**Required action:** Only the lines from the one containing "Microsoft Visual Studio." through the end of the records should be retyped, exactly and including both ends; pictures stay out.

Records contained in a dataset
---

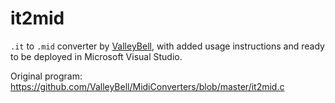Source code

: # it2mid

`.it` to `.mid` converter by [ValleyBell](https://github.com/ValleyBell), with added usage instructions and ready to be deployed in Microsoft Visual Studio.

Original program: https://github.com/ValleyBell/MidiConverters/blob/master/it2mid.c
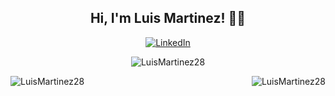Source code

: <h2 align="center"> Hi, I'm Luis Martinez! 👋🏻</h2>
<p align="center">
	<a href="https://www.linkedin.com/in/luis-martinez-529324153/"><img src="https://img.shields.io/badge/-LuisMartinez-blue?style=flat-square&logo=Linkedin&logoColor=white&link=https://www.linkedin.com/in/luis-martinez-529324153/" alt="LinkedIn"></a>
</p>

<p align="center"> <img src="https://github-readme-stats.vercel.app/api?username=LuisMartinez28&show_icons=true&theme=vue" alt="LuisMartinez28" /> </p>
 <img align="left" src="https://github-readme-stats.vercel.app/api/top-langs/?username=LuisMartinez28&layout=compact" alt="LuisMartinez28" />
 <img align="right" src="https://github-readme-stats.vercel.app/api/pin/?username=LuisMartinez28&repo=pos" alt="LuisMartinez28" />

---

**Solution to the problem:**
`.it` to `.mid` converter by [ValleyBell](https://github.com/ValleyBell), with added usage instructions and ready to be deployed in Microsoft Visual Studio.

Original program: https://github.com/ValleyBell/MidiConverters/blob/master/it2mid.c
Source code

: <h2 align="center"> Hi, I'm Luis Martinez! 👋🏻</h2>
<p align="center">
	<a href="https://www.linkedin.com/in/luis-martinez-529324153/"><img src="https://img.shields.io/badge/-LuisMartinez-blue?style=flat-square&logo=Linkedin&logoColor=white&link=https://www.linkedin.com/in/luis-martinez-529324153/" alt="LinkedIn"></a>
</p>

<p align="center"> <img src="https://github-readme-stats.vercel.app/api?username=LuisMartinez28&show_icons=true&theme=vue" alt="LuisMartinez28" /> </p>
 <img align="left" src="https://github-readme-stats.vercel.app/api/top-langs/?username=LuisMartinez28&layout=compact" alt="LuisMartinez28" />
 <img align="right" src="https://github-readme-stats.vercel.app/api/pin/?username=LuisMartinez28&repo=pos" alt="LuisMartinez28" />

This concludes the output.